People balk at the notion that the expenditure of funds can take place before any income is received, but you do have income- right up front. In my case you went to the Local Treasurer and they cut you a check, in a Government with a sovereign currency you print what you need to get the ball rolling.

Later you give it all back of course, to the Local if the intent was profit, or to your chosen charity if that was the purpose. In the mean time you spend it and all your vendors are a little wealthier and they spend money too, it’s called the multiplier effect.

So, mere accounting. In the case of a Government with a sovereign currency “later” effectively means never unless hyper-inflation gets you. Debt service? It’s a “sovereign” currency. You pay it back in the same notes you printed to get it.

Anyway it’s getting disgustingly mainstream and I’ll have to cook up a new way to be peculiar.

Modern Monetary Theory Finds an Embrace in an Unexpected Place: Wall Street
By Patricia Cohen, The New York Times
April 5, 2019

The package of eccentric ideas known as modern monetary theory — for example, that annual deficits are too small, and that the United States can essentially print money to pay off its debt — has been on the receiving end of a remarkable level of vitriol.

In policy circles, heavyweight economists have churned out scathing attacks. In the business arena, titans like Laurence D. Fink and Bill Gates have labeled it “garbage” and “crazy talk.” And in academia, when the University of Chicago’s Booth School of Business asked top scholars about a couple of its claims, they split between the 28 percent who disagreed and the 72 percent who strongly disagreed.

But M.M.T., as it’s known, is attracting a conspicuous number of fans in an unexpected place: Wall Street. Money managers, chief executives and business analysts maintain that the approach offers several important and overlooked insights, and far from finding it fanciful or deranged, they are using M.M.T. to build economic forecasts and even trading strategies.

That framework helped produce billion-dollar gains for the company after the 2008 financial crisis. Dismissing alarms about outsize government debt and white-knuckle interest rates, Pimco instead bet successfully that rates would remain low. When it came to decision-making during this period, Mr. McCulley said, M.M.T. and other unorthodox approaches helped him “get it right.”

Richard C. Koo, chief economist at the Nomura Research Institute in Tokyo, said he had been telling his clients for years that “even with huge budget deficits in the U.S., interest rates would actually come down, not go up.”
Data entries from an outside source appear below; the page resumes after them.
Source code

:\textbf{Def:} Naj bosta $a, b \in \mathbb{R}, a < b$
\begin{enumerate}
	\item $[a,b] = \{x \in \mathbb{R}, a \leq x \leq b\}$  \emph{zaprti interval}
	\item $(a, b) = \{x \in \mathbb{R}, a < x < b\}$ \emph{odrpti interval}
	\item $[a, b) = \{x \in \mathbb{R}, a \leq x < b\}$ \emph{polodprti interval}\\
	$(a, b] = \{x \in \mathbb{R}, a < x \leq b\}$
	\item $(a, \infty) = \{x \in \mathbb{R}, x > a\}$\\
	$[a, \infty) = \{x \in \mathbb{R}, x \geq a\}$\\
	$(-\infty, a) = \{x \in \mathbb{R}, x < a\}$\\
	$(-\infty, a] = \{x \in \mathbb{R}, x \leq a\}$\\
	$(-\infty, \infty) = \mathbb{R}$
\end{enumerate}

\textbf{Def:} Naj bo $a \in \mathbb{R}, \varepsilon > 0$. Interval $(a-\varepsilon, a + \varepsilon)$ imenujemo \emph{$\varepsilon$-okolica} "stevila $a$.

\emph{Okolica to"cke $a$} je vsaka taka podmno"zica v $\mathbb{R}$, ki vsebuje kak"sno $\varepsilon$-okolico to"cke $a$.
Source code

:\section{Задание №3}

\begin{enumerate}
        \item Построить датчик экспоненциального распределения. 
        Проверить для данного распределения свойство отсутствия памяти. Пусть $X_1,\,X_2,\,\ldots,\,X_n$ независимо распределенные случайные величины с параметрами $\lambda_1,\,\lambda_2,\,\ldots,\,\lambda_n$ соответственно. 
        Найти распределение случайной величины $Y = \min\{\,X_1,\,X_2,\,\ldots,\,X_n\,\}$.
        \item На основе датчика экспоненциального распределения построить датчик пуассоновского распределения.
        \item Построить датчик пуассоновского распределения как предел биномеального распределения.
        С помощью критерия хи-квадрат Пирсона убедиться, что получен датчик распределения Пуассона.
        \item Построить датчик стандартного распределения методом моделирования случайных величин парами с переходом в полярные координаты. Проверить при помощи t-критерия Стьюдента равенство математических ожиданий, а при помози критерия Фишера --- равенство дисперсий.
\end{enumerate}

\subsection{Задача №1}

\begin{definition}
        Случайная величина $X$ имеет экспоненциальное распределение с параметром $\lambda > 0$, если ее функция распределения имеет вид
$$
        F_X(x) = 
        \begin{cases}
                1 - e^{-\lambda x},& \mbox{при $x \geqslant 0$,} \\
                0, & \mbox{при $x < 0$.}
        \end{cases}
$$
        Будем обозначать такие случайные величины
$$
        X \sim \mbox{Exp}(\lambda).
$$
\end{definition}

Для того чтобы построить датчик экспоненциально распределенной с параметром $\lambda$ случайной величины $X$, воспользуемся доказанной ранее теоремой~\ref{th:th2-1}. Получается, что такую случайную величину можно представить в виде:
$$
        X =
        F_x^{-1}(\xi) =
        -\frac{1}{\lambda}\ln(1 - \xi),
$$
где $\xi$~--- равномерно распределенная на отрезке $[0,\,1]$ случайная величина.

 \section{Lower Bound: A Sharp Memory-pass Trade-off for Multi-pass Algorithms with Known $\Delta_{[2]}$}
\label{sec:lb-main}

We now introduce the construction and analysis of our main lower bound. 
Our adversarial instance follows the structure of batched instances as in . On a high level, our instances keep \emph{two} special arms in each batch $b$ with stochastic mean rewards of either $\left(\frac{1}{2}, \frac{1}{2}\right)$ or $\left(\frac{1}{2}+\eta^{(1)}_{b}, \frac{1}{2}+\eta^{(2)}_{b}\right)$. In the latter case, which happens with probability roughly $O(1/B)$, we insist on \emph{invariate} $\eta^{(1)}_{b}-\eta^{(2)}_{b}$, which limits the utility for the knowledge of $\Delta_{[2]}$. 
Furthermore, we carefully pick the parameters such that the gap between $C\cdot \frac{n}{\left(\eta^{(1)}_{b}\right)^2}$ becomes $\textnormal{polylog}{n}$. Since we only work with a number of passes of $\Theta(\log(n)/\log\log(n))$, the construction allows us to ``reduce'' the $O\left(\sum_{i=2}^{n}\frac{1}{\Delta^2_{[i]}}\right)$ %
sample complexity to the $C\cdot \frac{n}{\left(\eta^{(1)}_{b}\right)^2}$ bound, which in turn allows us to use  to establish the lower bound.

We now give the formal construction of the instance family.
Wall Street is not immune to the herd mentality, but Mr. Koo and several other analysts argued that academic economists had a vested interest in certain theories and were, therefore, more likely to suffer from groupthink.

In an article posted on Wednesday on the website of Grantham, Mayo, Van Otterloo & Company, known as GMO, the strategist James Montier wrote: “For me an economic approach must help me understand the world, and provide me with some useful insights (preferably about my day job — investing). On those measures, let me assure you that M.M.T. thrashes neoclassical economics, hands down.”

And Daniel Alpert, a managing partner of the investment bank Westwood Capital, credited the theory with preventing him from panicking that rates would soar when the Federal Reserve set off a brief “taper tantrum” in 2013 and announced it was easing its stimulus program.

Over the past couple of years, he said, the Fed tried everything — “it did a belly dance to get long-term interest rates up” — and it didn’t work.

M.M.T., Mr. Alpert said, “successfully debunks 40 years of misassumptions of how markets and public credit work.”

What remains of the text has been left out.